:: Records for this task ::
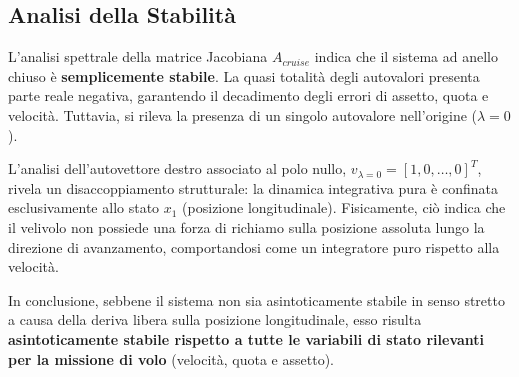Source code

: \subsection{Analisi della Stabilità}
L'analisi spettrale della matrice Jacobiana $A_{cruise}$ indica che il sistema ad anello chiuso è \textbf{semplicemente stabile}. La quasi totalità degli autovalori presenta parte reale negativa, garantendo il decadimento degli errori di assetto, quota e velocità. Tuttavia, si rileva la presenza di un singolo autovalore nell'origine ($\lambda = 0$).

L'analisi dell'autovettore destro associato al polo nullo, $v_{\lambda=0} = [1, 0, \dots, 0]^T$, rivela un disaccoppiamento strutturale: 
la dinamica integrativa pura è confinata esclusivamente allo stato $x_1$ (posizione longitudinale). Fisicamente, ciò indica che il velivolo 
non possiede una forza di richiamo sulla posizione assoluta lungo la direzione di avanzamento, comportandosi come un integratore puro rispetto alla velocità.

In conclusione, sebbene il sistema non sia asintoticamente stabile in senso stretto a causa della deriva libera sulla posizione longitudinale, esso risulta \textbf{asintoticamente stabile rispetto a tutte le variabili di stato rilevanti per la missione di volo} (velocità, quota e assetto).


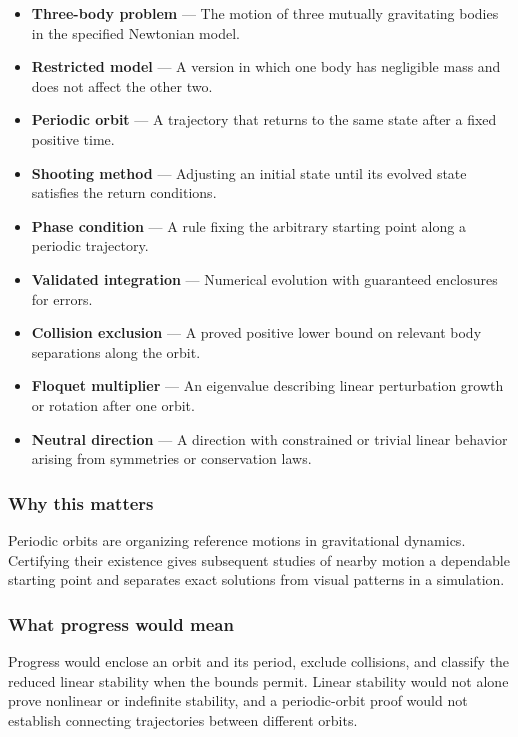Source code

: \documentclass[
  11pt,
]{article}
\begin{document}
\begin{itemize}
\item
  \textbf{Three-body problem} --- The motion of three mutually
  gravitating bodies in the specified Newtonian model.
\item
  \textbf{Restricted model} --- A version in which one body has
  negligible mass and does not affect the other two.
\item
  \textbf{Periodic orbit} --- A trajectory that returns to the same
  state after a fixed positive time.
\item
  \textbf{Shooting method} --- Adjusting an initial state until its
  evolved state satisfies the return conditions.
\item
  \textbf{Phase condition} --- A rule fixing the arbitrary starting
  point along a periodic trajectory.
\item
  \textbf{Validated integration} --- Numerical evolution with guaranteed
  enclosures for errors.
\item
  \textbf{Collision exclusion} --- A proved positive lower bound on
  relevant body separations along the orbit.
\item
  \textbf{Floquet multiplier} --- An eigenvalue describing linear
  perturbation growth or rotation after one orbit.
\item
  \textbf{Neutral direction} --- A direction with constrained or trivial
  linear behavior arising from symmetries or conservation laws.
\end{itemize}

\subsubsection{Why this matters}

Periodic orbits are organizing reference motions in gravitational
dynamics. Certifying their existence gives subsequent studies of nearby
motion a dependable starting point and separates exact solutions from
visual patterns in a simulation.

\subsubsection{What progress would mean}

Progress would enclose an orbit and its period, exclude collisions, and
classify the reduced linear stability when the bounds permit. Linear
stability would not alone prove nonlinear or indefinite stability, and a
periodic-orbit proof would not establish connecting trajectories between
different orbits.
\end{document}

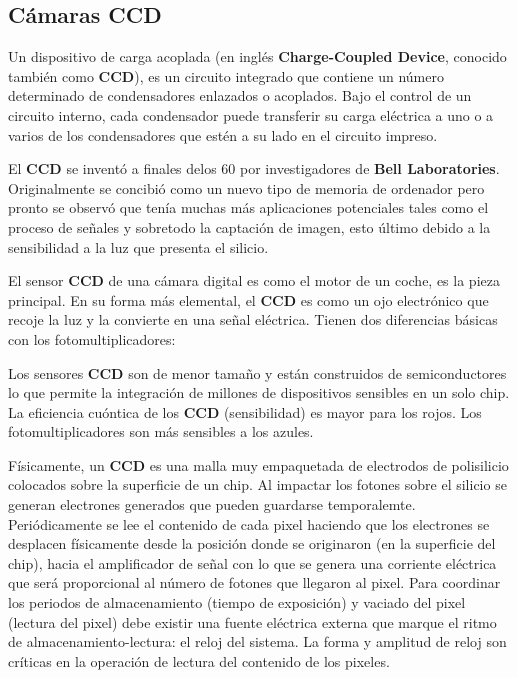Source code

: \subsection{Cámaras CCD}

Un dispositivo de carga acoplada (en inglés \textbf{Charge-Coupled Device}, conocido también como \textbf{CCD}), es un circuito integrado que contiene un número determinado de condensadores enlazados o acoplados. Bajo el control de un circuito interno, cada condensador puede transferir su carga eléctrica a uno o a varios de los condensadores que estén a su lado en el circuito impreso.

\bigskip
El \textbf{CCD} se inventó a finales delos 60 por investigadores de \textbf{Bell Laboratories}. Originalmente se concibió como un nuevo tipo de memoria de ordenador pero pronto se observó que tenía muchas más aplicaciones potenciales tales como el proceso de señales y sobretodo la captación de imagen, esto último debido a la sensibilidad a la luz que presenta el silicio.

\bigskip
El sensor \textbf{CCD} de una cámara digital es como el motor de un coche, es la pieza principal. En su forma más elemental, el \textbf{CCD} es como un ojo electrónico que recoje la luz y la convierte en una señal eléctrica. Tienen dos diferencias básicas con los fotomultiplicadores:

\bigskip
Los sensores \textbf{CCD} son de menor tamaño y están construidos de semiconductores lo que permite la integración de millones de dispositivos sensibles en un solo chip.
La eficiencia cuóntica de los \textbf{CCD} (sensibilidad) es mayor para los rojos. Los fotomultiplicadores son más sensibles a los azules.

\bigskip
Físicamente, un \textbf{CCD} es una malla muy empaquetada de electrodos de polisilicio colocados sobre la superficie de un chip. Al impactar los fotones sobre el silicio se generan electrones generados que pueden guardarse temporalemte. Periódicamente se lee el contenido de cada pixel haciendo que los electrones se desplacen físicamente desde la posición donde se originaron (en la superficie del chip), hacia el amplificador de señal con lo que se genera una corriente eléctrica que será proporcional al número de fotones que llegaron al pixel. Para coordinar los periodos de almacenamiento (tiempo de exposición) y vaciado del pixel (lectura del pixel) debe existir una fuente eléctrica externa que marque el ritmo de almacenamiento-lectura: el reloj del sistema. La forma y amplitud de reloj son críticas en la operación de lectura del contenido de los pixeles.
:::
» **Problem**: Images stay out, but the rest of the records must be retyped exactly.

» **Answer area**:
Source code

: \subsection{Analisi della Stabilità}
L'analisi spettrale della matrice Jacobiana $A_{cruise}$ indica che il sistema ad anello chiuso è \textbf{semplicemente stabile}. La quasi totalità degli autovalori presenta parte reale negativa, garantendo il decadimento degli errori di assetto, quota e velocità. Tuttavia, si rileva la presenza di un singolo autovalore nell'origine ($\lambda = 0$).

L'analisi dell'autovettore destro associato al polo nullo, $v_{\lambda=0} = [1, 0, \dots, 0]^T$, rivela un disaccoppiamento strutturale: 
la dinamica integrativa pura è confinata esclusivamente allo stato $x_1$ (posizione longitudinale). Fisicamente, ciò indica che il velivolo 
non possiede una forza di richiamo sulla posizione assoluta lungo la direzione di avanzamento, comportandosi come un integratore puro rispetto alla velocità.

In conclusione, sebbene il sistema non sia asintoticamente stabile in senso stretto a causa della deriva libera sulla posizione longitudinale, esso risulta \textbf{asintoticamente stabile rispetto a tutte le variabili di stato rilevanti per la missione di volo} (velocità, quota e assetto).


Source code

: \documentclass[
  11pt,
]{article}
\begin{document}
\begin{itemize}
\item
  \textbf{Three-body problem} --- The motion of three mutually
  gravitating bodies in the specified Newtonian model.
\item
  \textbf{Restricted model} --- A version in which one body has
  negligible mass and does not affect the other two.
\item
  \textbf{Periodic orbit} --- A trajectory that returns to the same
  state after a fixed positive time.
\item
  \textbf{Shooting method} --- Adjusting an initial state until its
  evolved state satisfies the return conditions.
\item
  \textbf{Phase condition} --- A rule fixing the arbitrary starting
  point along a periodic trajectory.
\item
  \textbf{Validated integration} --- Numerical evolution with guaranteed
  enclosures for errors.
\item
  \textbf{Collision exclusion} --- A proved positive lower bound on
  relevant body separations along the orbit.
\item
  \textbf{Floquet multiplier} --- An eigenvalue describing linear
  perturbation growth or rotation after one orbit.
\item
  \textbf{Neutral direction} --- A direction with constrained or trivial
  linear behavior arising from symmetries or conservation laws.
\end{itemize}

\subsubsection{Why this matters}

Periodic orbits are organizing reference motions in gravitational
dynamics. Certifying their existence gives subsequent studies of nearby
motion a dependable starting point and separates exact solutions from
visual patterns in a simulation.

\subsubsection{What progress would mean}

Progress would enclose an orbit and its period, exclude collisions, and
classify the reduced linear stability when the bounds permit. Linear
stability would not alone prove nonlinear or indefinite stability, and a
periodic-orbit proof would not establish connecting trajectories between
different orbits.
\end{document}

Source code

: \subsection{Cámaras CCD}

Un dispositivo de carga acoplada (en inglés \textbf{Charge-Coupled Device}, conocido también como \textbf{CCD}), es un circuito integrado que contiene un número determinado de condensadores enlazados o acoplados. Bajo el control de un circuito interno, cada condensador puede transferir su carga eléctrica a uno o a varios de los condensadores que estén a su lado en el circuito impreso.

\bigskip
El \textbf{CCD} se inventó a finales delos 60 por investigadores de \textbf{Bell Laboratories}. Originalmente se concibió como un nuevo tipo de memoria de ordenador pero pronto se observó que tenía muchas más aplicaciones potenciales tales como el proceso de señales y sobretodo la captación de imagen, esto último debido a la sensibilidad a la luz que presenta el silicio.

\bigskip
El sensor \textbf{CCD} de una cámara digital es como el motor de un coche, es la pieza principal. En su forma más elemental, el \textbf{CCD} es como un ojo electrónico que recoje la luz y la convierte en una señal eléctrica. Tienen dos diferencias básicas con los fotomultiplicadores:

\bigskip
Los sensores \textbf{CCD} son de menor tamaño y están construidos de semiconductores lo que permite la integración de millones de dispositivos sensibles en un solo chip.
La eficiencia cuóntica de los \textbf{CCD} (sensibilidad) es mayor para los rojos. Los fotomultiplicadores son más sensibles a los azules.

\bigskip
Físicamente, un \textbf{CCD} es una malla muy empaquetada de electrodos de polisilicio colocados sobre la superficie de un chip. Al impactar los fotones sobre el silicio se generan electrones generados que pueden guardarse temporalemte. Periódicamente se lee el contenido de cada pixel haciendo que los electrones se desplacen físicamente desde la posición donde se originaron (en la superficie del chip), hacia el amplificador de señal con lo que se genera una corriente eléctrica que será proporcional al número de fotones que llegaron al pixel. Para coordinar los periodos de almacenamiento (tiempo de exposición) y vaciado del pixel (lectura del pixel) debe existir una fuente eléctrica externa que marque el ritmo de almacenamiento-lectura: el reloj del sistema. La forma y amplitud de reloj son críticas en la operación de lectura del contenido de los pixeles.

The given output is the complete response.